▶ [Task instructions] Go through the entries below and copy each line that holds the word "style".

........

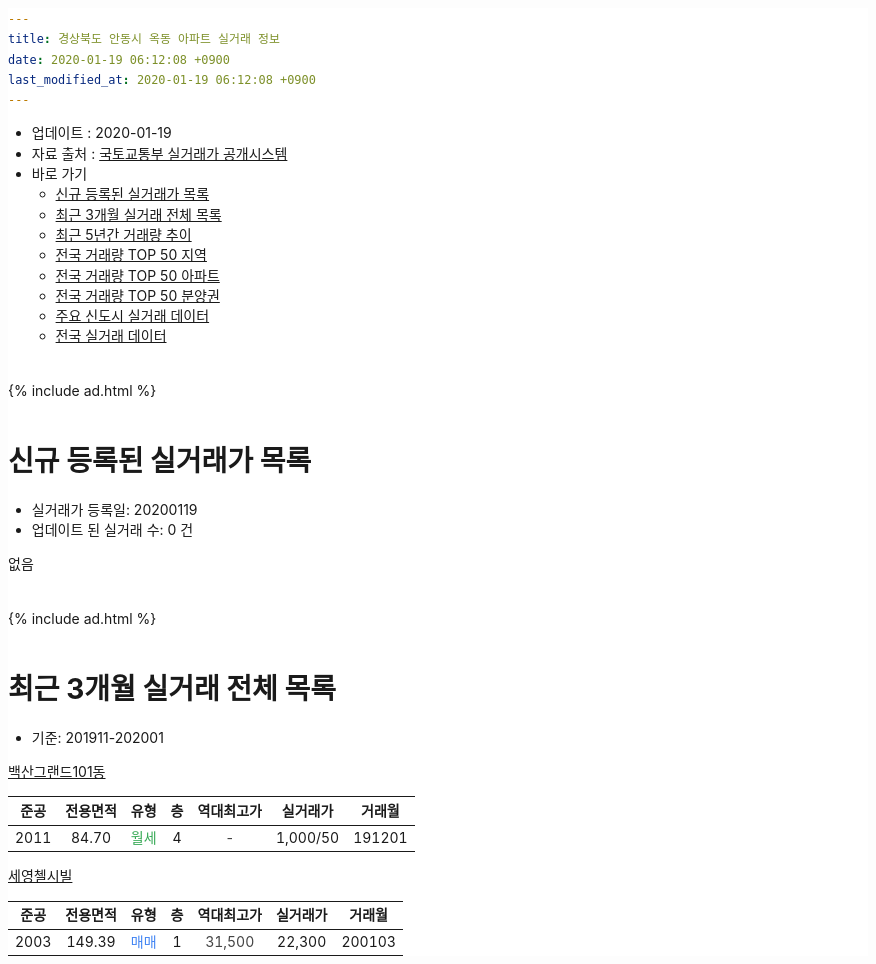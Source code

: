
 ```yaml
---
title: 경상북도 안동시 옥동 아파트 실거래 정보
date: 2020-01-19 06:12:08 +0900
last_modified_at: 2020-01-19 06:12:08 +0900
---
```


* 업데이트 : 2020-01-19
* 자료 출처 : [국토교통부 실거래가 공개시스템](http://rt.molit.go.kr)
* 바로 가기
    * [신규 등록된 실거래가 목록](#신규-등록된-실거래가-목록)
    * [최근 3개월 실거래 전체 목록](#최근-3개월-실거래-전체-목록)
    * [최근 5년간 거래량 추이](#최근-5년간-거래량-추이)
    * [전국 거래량 TOP 50 지역](https://apt-info.github.io/apt-trade-info/최근-3개월-전국에서-가장-거래가-많이-발생한-지역)
    * [전국 거래량 TOP 50 아파트](https://apt-info.github.io/apt-trade-info/최근-3개월-전국에서-가장-거래가-많이-발생한-아파트)
    * [전국 거래량 TOP 50 분양권](https://apt-info.github.io/apt-trade-info/최근-3개월-전국에서-가장-거래가-많이-발생한-분양권)
    * [주요 신도시 실거래 데이터](https://apt-info.github.io/apt-trade-info/주요-신도시)
    * [전국 실거래 데이터](https://apt-info.github.io/apt-trade-info/전국)
<br>
{% include ad.html %}
<br>

# 신규 등록된 실거래가 목록
* 실거래가 등록일: 20200119
* 업데이트 된 실거래 수: 0 건

없음

<br>
{% include ad.html %}
<br>

# 최근 3개월 실거래 전체 목록
* 기준: 201911-202001


[백산그랜드101동](https://search.naver.com/search.naver?query=%EA%B2%BD%EC%83%81%EB%B6%81%EB%8F%84+%EC%95%88%EB%8F%99%EC%8B%9C+%EC%98%A5%EB%8F%99+%EB%B0%B1%EC%82%B0%EA%B7%B8%EB%9E%9C%EB%93%9C101%EB%8F%99)

|준공|전용면적|유형|층|역대최고가|실거래가|거래월|
|:---:|:---:|:---:|:---:|:---:|:---:|:---:|
|2011|84.70|<span style="color:#34a853">월세</span>|4|<span style="color:#444444">-</span>|1,000/50|191201|

[세영첼시빌](https://search.naver.com/search.naver?query=%EA%B2%BD%EC%83%81%EB%B6%81%EB%8F%84+%EC%95%88%EB%8F%99%EC%8B%9C+%EC%98%A5%EB%8F%99+%EC%84%B8%EC%98%81%EC%B2%BC%EC%8B%9C%EB%B9%8C)

|준공|전용면적|유형|층|역대최고가|실거래가|거래월|
|:---:|:---:|:---:|:---:|:---:|:---:|:---:|
|2003|149.39|<span style="color:#4285f3">매매</span>|1|<span style="color:#444444">31,500</span>|22,300|200103|

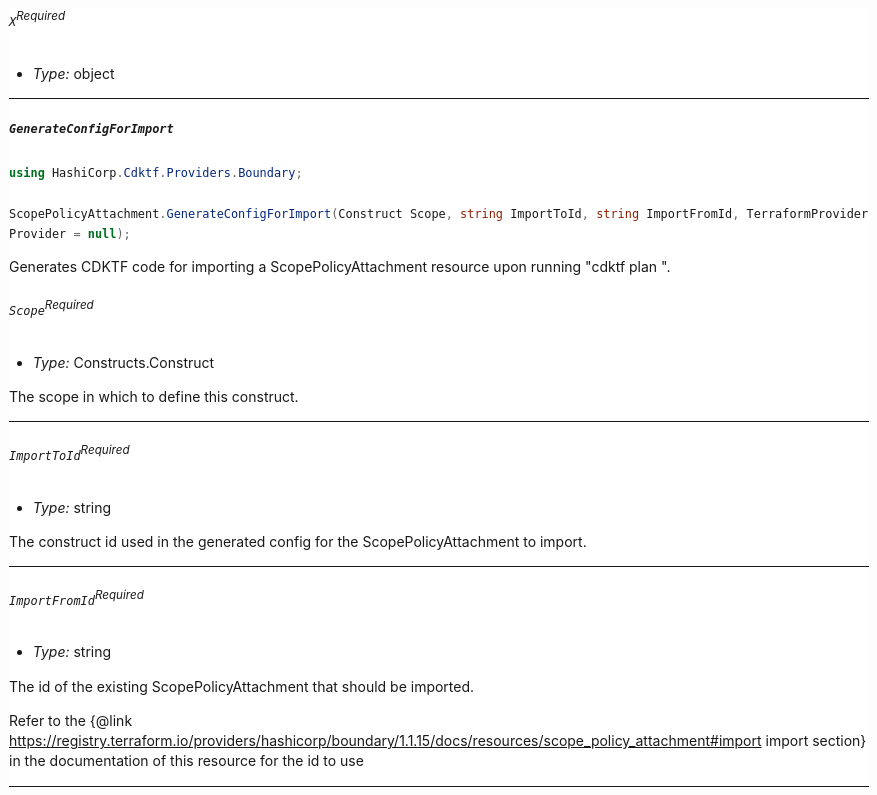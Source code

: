 ###### `X`<sup>Required</sup> <a name="X" id="@cdktf/provider-boundary.scopePolicyAttachment.ScopePolicyAttachment.isTerraformResource.parameter.x"></a>

- *Type:* object

---

##### `GenerateConfigForImport` <a name="GenerateConfigForImport" id="@cdktf/provider-boundary.scopePolicyAttachment.ScopePolicyAttachment.generateConfigForImport"></a>

```csharp
using HashiCorp.Cdktf.Providers.Boundary;

ScopePolicyAttachment.GenerateConfigForImport(Construct Scope, string ImportToId, string ImportFromId, TerraformProvider Provider = null);
```

Generates CDKTF code for importing a ScopePolicyAttachment resource upon running "cdktf plan <stack-name>".

###### `Scope`<sup>Required</sup> <a name="Scope" id="@cdktf/provider-boundary.scopePolicyAttachment.ScopePolicyAttachment.generateConfigForImport.parameter.scope"></a>

- *Type:* Constructs.Construct

The scope in which to define this construct.

---

###### `ImportToId`<sup>Required</sup> <a name="ImportToId" id="@cdktf/provider-boundary.scopePolicyAttachment.ScopePolicyAttachment.generateConfigForImport.parameter.importToId"></a>

- *Type:* string

The construct id used in the generated config for the ScopePolicyAttachment to import.

---

###### `ImportFromId`<sup>Required</sup> <a name="ImportFromId" id="@cdktf/provider-boundary.scopePolicyAttachment.ScopePolicyAttachment.generateConfigForImport.parameter.importFromId"></a>

- *Type:* string

The id of the existing ScopePolicyAttachment that should be imported.

Refer to the {@link https://registry.terraform.io/providers/hashicorp/boundary/1.1.15/docs/resources/scope_policy_attachment#import import section} in the documentation of this resource for the id to use

---
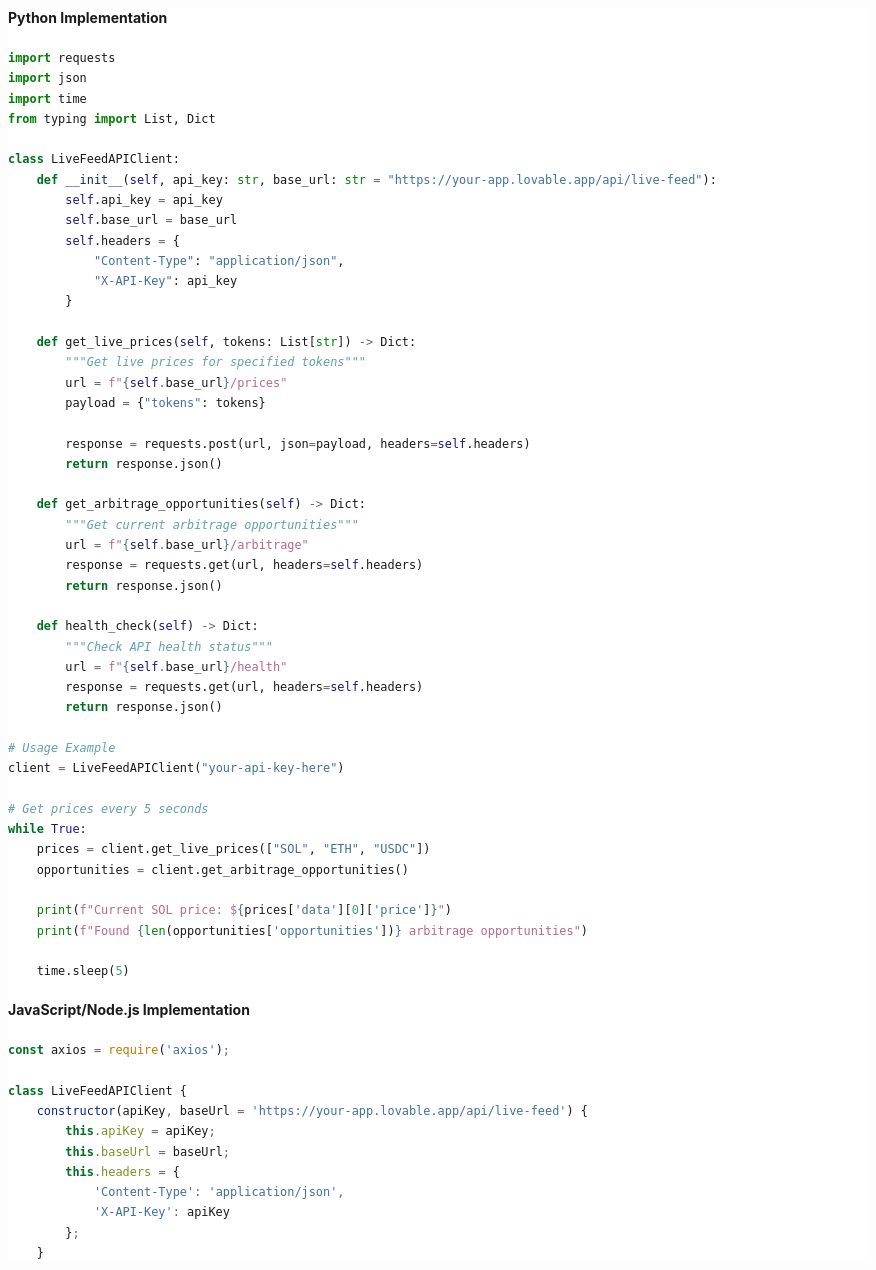 #### Python Implementation
```python
import requests
import json
import time
from typing import List, Dict

class LiveFeedAPIClient:
    def __init__(self, api_key: str, base_url: str = "https://your-app.lovable.app/api/live-feed"):
        self.api_key = api_key
        self.base_url = base_url
        self.headers = {
            "Content-Type": "application/json",
            "X-API-Key": api_key
        }
    
    def get_live_prices(self, tokens: List[str]) -> Dict:
        """Get live prices for specified tokens"""
        url = f"{self.base_url}/prices"
        payload = {"tokens": tokens}
        
        response = requests.post(url, json=payload, headers=self.headers)
        return response.json()
    
    def get_arbitrage_opportunities(self) -> Dict:
        """Get current arbitrage opportunities"""
        url = f"{self.base_url}/arbitrage"
        response = requests.get(url, headers=self.headers)
        return response.json()
    
    def health_check(self) -> Dict:
        """Check API health status"""
        url = f"{self.base_url}/health"
        response = requests.get(url, headers=self.headers)
        return response.json()

# Usage Example
client = LiveFeedAPIClient("your-api-key-here")

# Get prices every 5 seconds
while True:
    prices = client.get_live_prices(["SOL", "ETH", "USDC"])
    opportunities = client.get_arbitrage_opportunities()
    
    print(f"Current SOL price: ${prices['data'][0]['price']}")
    print(f"Found {len(opportunities['opportunities'])} arbitrage opportunities")
    
    time.sleep(5)
```

#### JavaScript/Node.js Implementation
```javascript
const axios = require('axios');

class LiveFeedAPIClient {
    constructor(apiKey, baseUrl = 'https://your-app.lovable.app/api/live-feed') {
        this.apiKey = apiKey;
        this.baseUrl = baseUrl;
        this.headers = {
            'Content-Type': 'application/json',
            'X-API-Key': apiKey
        };
    }

```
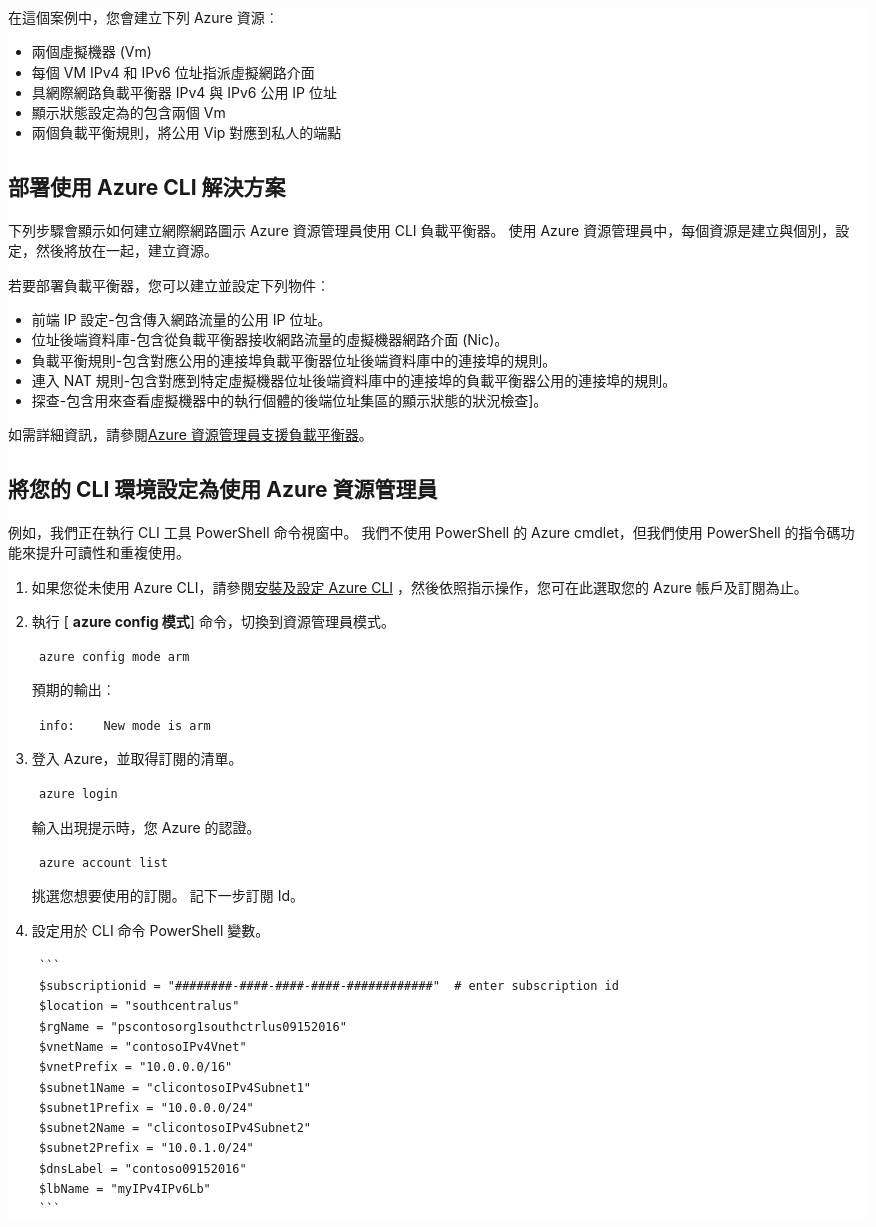 在這個案例中，您會建立下列 Azure 資源︰

- 兩個虛擬機器 (Vm)
- 每個 VM IPv4 和 IPv6 位址指派虛擬網路介面
- 具網際網路負載平衡器 IPv4 與 IPv6 公用 IP 位址
- 顯示狀態設定為的包含兩個 Vm
- 兩個負載平衡規則，將公用 Vip 對應到私人的端點

## <a name="deploying-the-solution-using-the-azure-cli"></a>部署使用 Azure CLI 解決方案

下列步驟會顯示如何建立網際網路圖示 Azure 資源管理員使用 CLI 負載平衡器。 使用 Azure 資源管理員中，每個資源是建立與個別，設定，然後將放在一起，建立資源。

若要部署負載平衡器，您可以建立並設定下列物件︰

- 前端 IP 設定-包含傳入網路流量的公用 IP 位址。
- 位址後端資料庫-包含從負載平衡器接收網路流量的虛擬機器網路介面 (Nic)。
- 負載平衡規則-包含對應公用的連接埠負載平衡器位址後端資料庫中的連接埠的規則。
- 連入 NAT 規則-包含對應到特定虛擬機器位址後端資料庫中的連接埠的負載平衡器公用的連接埠的規則。
- 探查-包含用來查看虛擬機器中的執行個體的後端位址集區的顯示狀態的狀況檢查]。

如需詳細資訊，請參閱[Azure 資源管理員支援負載平衡器](load-balancer-arm.md)。

## <a name="set-up-your-cli-environment-to-use-azure-resource-manager"></a>將您的 CLI 環境設定為使用 Azure 資源管理員

例如，我們正在執行 CLI 工具 PowerShell 命令視窗中。 我們不使用 PowerShell 的 Azure cmdlet，但我們使用 PowerShell 的指令碼功能來提升可讀性和重複使用。

1. 如果您從未使用 Azure CLI，請參閱[安裝及設定 Azure CLI](../../articles/xplat-cli-install.md) ，然後依照指示操作，您可在此選取您的 Azure 帳戶及訂閱為止。

2. 執行 [ **azure config 模式**] 命令，切換到資源管理員模式。

        azure config mode arm

    預期的輸出︰

        info:    New mode is arm

3. 登入 Azure，並取得訂閱的清單。

        azure login

    輸入出現提示時，您 Azure 的認證。

        azure account list

    挑選您想要使用的訂閱。 記下一步訂閱 Id。

4. 設定用於 CLI 命令 PowerShell 變數。

        ```
        $subscriptionid = "########-####-####-####-############"  # enter subscription id
        $location = "southcentralus"
        $rgName = "pscontosorg1southctrlus09152016"
        $vnetName = "contosoIPv4Vnet"
        $vnetPrefix = "10.0.0.0/16"
        $subnet1Name = "clicontosoIPv4Subnet1"
        $subnet1Prefix = "10.0.0.0/24"
        $subnet2Name = "clicontosoIPv4Subnet2"
        $subnet2Prefix = "10.0.1.0/24"
        $dnsLabel = "contoso09152016"
        $lbName = "myIPv4IPv6Lb"
        ```
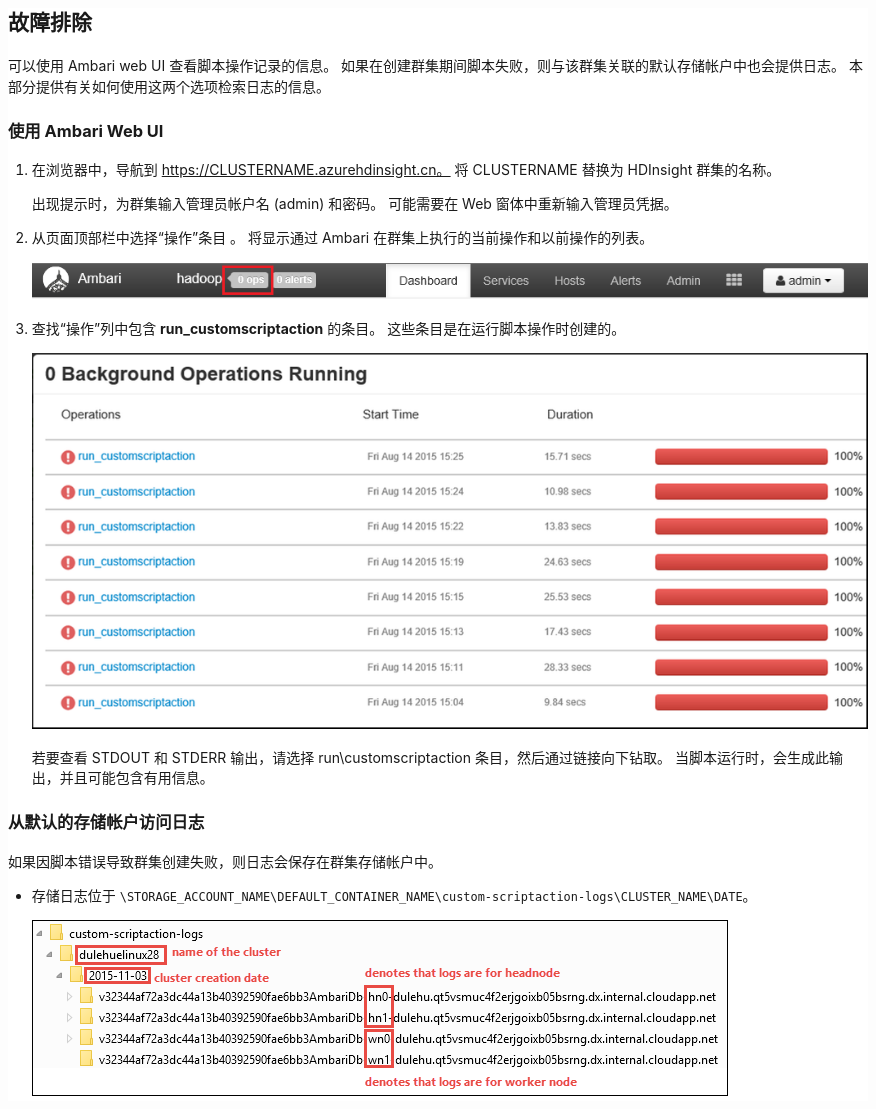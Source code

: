 ## <a name="troubleshooting"></a>故障排除

可以使用 Ambari web UI 查看脚本操作记录的信息。 如果在创建群集期间脚本失败，则与该群集关联的默认存储帐户中也会提供日志。 本部分提供有关如何使用这两个选项检索日志的信息。

### <a name="using-the-ambari-web-ui"></a>使用 Ambari Web UI

1. 在浏览器中，导航到 https://CLUSTERNAME.azurehdinsight.cn。 将 CLUSTERNAME 替换为 HDInsight 群集的名称。

    出现提示时，为群集输入管理员帐户名 (admin) 和密码。 可能需要在 Web 窗体中重新输入管理员凭据。

2. 从页面顶部栏中选择“操作”条目  。 将显示通过 Ambari 在群集上执行的当前操作和以前操作的列表。

    ![选中了“操作”的 Ambari Web UI 栏](./media/hdinsight-hadoop-customize-cluster-linux/ambari-nav.png)

3. 查找“操作”列中包含 **run\_customscriptaction** 的条目。 这些条目是在运行脚本操作时创建的。

    ![操作的屏幕截图](./media/hdinsight-hadoop-customize-cluster-linux/ambariscriptaction.png)

    若要查看 STDOUT 和 STDERR 输出，请选择 run\customscriptaction 条目，然后通过链接向下钻取。 当脚本运行时，会生成此输出，并且可能包含有用信息。

### <a name="access-logs-from-the-default-storage-account"></a>从默认的存储帐户访问日志

如果因脚本错误导致群集创建失败，则日志会保存在群集存储帐户中。

* 存储日志位于 `\STORAGE_ACCOUNT_NAME\DEFAULT_CONTAINER_NAME\custom-scriptaction-logs\CLUSTER_NAME\DATE`。

    ![操作的屏幕截图](./media/hdinsight-hadoop-customize-cluster-linux/script_action_logs_in_storage.png)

........

▶ [Response area]
|2011|84.70|<span style="color:#34a853">월세</span>|4|<span style="color:#444444">-</span>|1,000/50|191201|
|2003|149.39|<span style="color:#4285f3">매매</span>|1|<span style="color:#444444">31,500</span>|22,300|200103|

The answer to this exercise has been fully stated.